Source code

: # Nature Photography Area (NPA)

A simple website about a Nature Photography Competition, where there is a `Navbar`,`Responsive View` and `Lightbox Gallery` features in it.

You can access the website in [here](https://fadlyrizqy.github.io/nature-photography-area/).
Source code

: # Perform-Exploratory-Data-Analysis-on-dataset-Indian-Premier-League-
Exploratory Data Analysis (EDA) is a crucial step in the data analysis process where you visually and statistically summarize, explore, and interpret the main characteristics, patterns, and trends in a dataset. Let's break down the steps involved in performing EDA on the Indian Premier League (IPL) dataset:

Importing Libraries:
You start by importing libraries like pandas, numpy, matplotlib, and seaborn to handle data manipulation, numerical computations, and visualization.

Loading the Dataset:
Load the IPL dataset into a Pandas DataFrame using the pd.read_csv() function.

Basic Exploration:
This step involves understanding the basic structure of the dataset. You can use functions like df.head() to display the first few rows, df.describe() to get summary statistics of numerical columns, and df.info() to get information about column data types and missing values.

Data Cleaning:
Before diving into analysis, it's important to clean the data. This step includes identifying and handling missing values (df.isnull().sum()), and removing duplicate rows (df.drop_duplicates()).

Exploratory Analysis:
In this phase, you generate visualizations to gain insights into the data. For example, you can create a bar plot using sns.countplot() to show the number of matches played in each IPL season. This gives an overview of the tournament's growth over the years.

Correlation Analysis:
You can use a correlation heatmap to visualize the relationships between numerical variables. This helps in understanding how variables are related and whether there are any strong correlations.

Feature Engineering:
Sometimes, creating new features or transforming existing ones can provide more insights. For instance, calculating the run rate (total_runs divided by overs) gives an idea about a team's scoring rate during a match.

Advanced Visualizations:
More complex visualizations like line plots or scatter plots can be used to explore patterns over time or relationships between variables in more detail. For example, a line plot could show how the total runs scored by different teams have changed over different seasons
--- --- ---
Print the records again in full, exactly as they appear above.

Source code

: # Nature Photography Area (NPA)

A simple website about a Nature Photography Competition, where there is a `Navbar`,`Responsive View` and `Lightbox Gallery` features in it.

You can access the website in [here](https://fadlyrizqy.github.io/nature-photography-area/).
Source code

: # Perform-Exploratory-Data-Analysis-on-dataset-Indian-Premier-League-
Exploratory Data Analysis (EDA) is a crucial step in the data analysis process where you visually and statistically summarize, explore, and interpret the main characteristics, patterns, and trends in a dataset. Let's break down the steps involved in performing EDA on the Indian Premier League (IPL) dataset:

Importing Libraries:
You start by importing libraries like pandas, numpy, matplotlib, and seaborn to handle data manipulation, numerical computations, and visualization.

Loading the Dataset:
Load the IPL dataset into a Pandas DataFrame using the pd.read_csv() function.

Basic Exploration:
This step involves understanding the basic structure of the dataset. You can use functions like df.head() to display the first few rows, df.describe() to get summary statistics of numerical columns, and df.info() to get information about column data types and missing values.

Data Cleaning:
Before diving into analysis, it's important to clean the data. This step includes identifying and handling missing values (df.isnull().sum()), and removing duplicate rows (df.drop_duplicates()).

Exploratory Analysis:
In this phase, you generate visualizations to gain insights into the data. For example, you can create a bar plot using sns.countplot() to show the number of matches played in each IPL season. This gives an overview of the tournament's growth over the years.

Correlation Analysis:
You can use a correlation heatmap to visualize the relationships between numerical variables. This helps in understanding how variables are related and whether there are any strong correlations.

Feature Engineering:
Sometimes, creating new features or transforming existing ones can provide more insights. For instance, calculating the run rate (total_runs divided by overs) gives an idea about a team's scoring rate during a match.

Advanced Visualizations:
More complex visualizations like line plots or scatter plots can be used to explore patterns over time or relationships between variables in more detail. For example, a line plot could show how the total runs scored by different teams have changed over different seasons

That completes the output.